[What the task asks] In the material below, find each line with the word "DataTypeTok" and copy it.

[Dataset content]

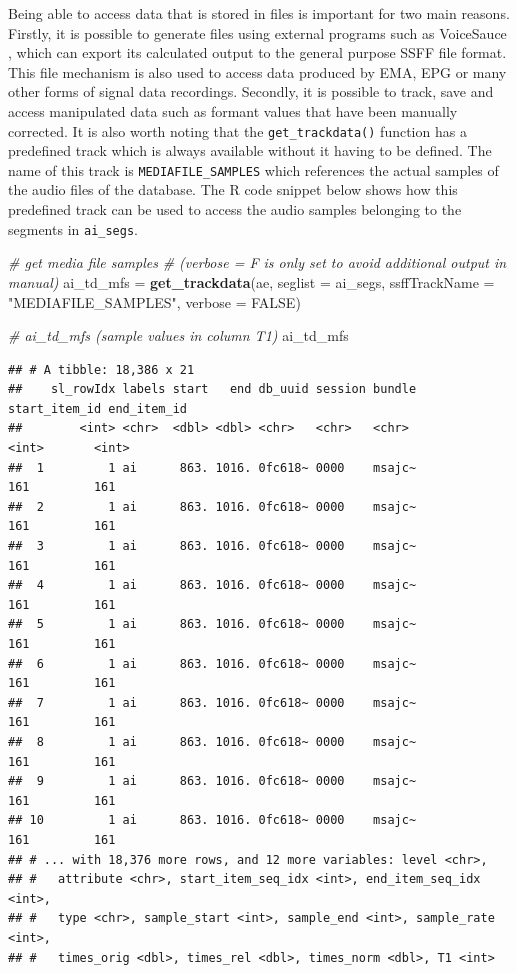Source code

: \documentclass[]{book}
\newenvironment{Shaded}{\begin{snugshade}}{\end{snugshade}}
\newcommand{\CommentTok}[1]{\textcolor[rgb]{0.56,0.35,0.01}{\textit{#1}}}
\newcommand{\DataTypeTok}[1]{\textcolor[rgb]{0.13,0.29,0.53}{#1}}
\newcommand{\KeywordTok}[1]{\textcolor[rgb]{0.13,0.29,0.53}{\textbf{#1}}}
\newcommand{\NormalTok}[1]{#1}
\newcommand{\OtherTok}[1]{\textcolor[rgb]{0.56,0.35,0.01}{#1}}
\newcommand{\StringTok}[1]{\textcolor[rgb]{0.31,0.60,0.02}{#1}}
\begin{document}
Being able to access data that is stored in files is important for two main reasons. Firstly, it is possible to generate files using external programs such as VoiceSauce \citep{shue:2011a}, which can export its calculated output to the general purpose SSFF file format. This file mechanism is also used to access data produced by EMA, EPG or many other forms of signal data recordings. Secondly, it is possible to track, save and access manipulated data such as formant values that have been manually corrected. It is also worth noting that the \texttt{get\_trackdata()} function has a predefined track which is always available without it having to be defined. The name of this track is \texttt{MEDIAFILE\_SAMPLES} which references the actual samples of the audio files of the database. The R code snippet below shows how this predefined track can be used to access the audio samples belonging to the segments in \texttt{ai\_segs}.

\begin{Shaded}
\begin{Highlighting}[]
\CommentTok{# get media file samples}
\CommentTok{# (verbose = F is only set to avoid additional output in manual)}
\NormalTok{ai_td_mfs =}\StringTok{ }\KeywordTok{get_trackdata}\NormalTok{(ae,}
                          \DataTypeTok{seglist =}\NormalTok{ ai_segs,}
                          \DataTypeTok{ssffTrackName =} \StringTok{"MEDIAFILE_SAMPLES"}\NormalTok{,}
                          \DataTypeTok{verbose =} \OtherTok{FALSE}\NormalTok{)}

\CommentTok{# ai_td_mfs (sample values in column T1)}
\NormalTok{ai_td_mfs}
\end{Highlighting}
\end{Shaded}

\begin{verbatim}
## # A tibble: 18,386 x 21
##    sl_rowIdx labels start   end db_uuid session bundle start_item_id end_item_id
##        <int> <chr>  <dbl> <dbl> <chr>   <chr>   <chr>          <int>       <int>
##  1         1 ai      863. 1016. 0fc618~ 0000    msajc~           161         161
##  2         1 ai      863. 1016. 0fc618~ 0000    msajc~           161         161
##  3         1 ai      863. 1016. 0fc618~ 0000    msajc~           161         161
##  4         1 ai      863. 1016. 0fc618~ 0000    msajc~           161         161
##  5         1 ai      863. 1016. 0fc618~ 0000    msajc~           161         161
##  6         1 ai      863. 1016. 0fc618~ 0000    msajc~           161         161
##  7         1 ai      863. 1016. 0fc618~ 0000    msajc~           161         161
##  8         1 ai      863. 1016. 0fc618~ 0000    msajc~           161         161
##  9         1 ai      863. 1016. 0fc618~ 0000    msajc~           161         161
## 10         1 ai      863. 1016. 0fc618~ 0000    msajc~           161         161
## # ... with 18,376 more rows, and 12 more variables: level <chr>,
## #   attribute <chr>, start_item_seq_idx <int>, end_item_seq_idx <int>,
## #   type <chr>, sample_start <int>, sample_end <int>, sample_rate <int>,
## #   times_orig <dbl>, times_rel <dbl>, times_norm <dbl>, T1 <int>
\end{verbatim}
\end{document}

[Answer space]
\newcommand{\DataTypeTok}[1]{\textcolor[rgb]{0.13,0.29,0.53}{#1}}
                          \DataTypeTok{seglist =}\NormalTok{ ai_segs,}
                          \DataTypeTok{ssffTrackName =} \StringTok{"MEDIAFILE_SAMPLES"}\NormalTok{,}
                          \DataTypeTok{verbose =} \OtherTok{FALSE}\NormalTok{)}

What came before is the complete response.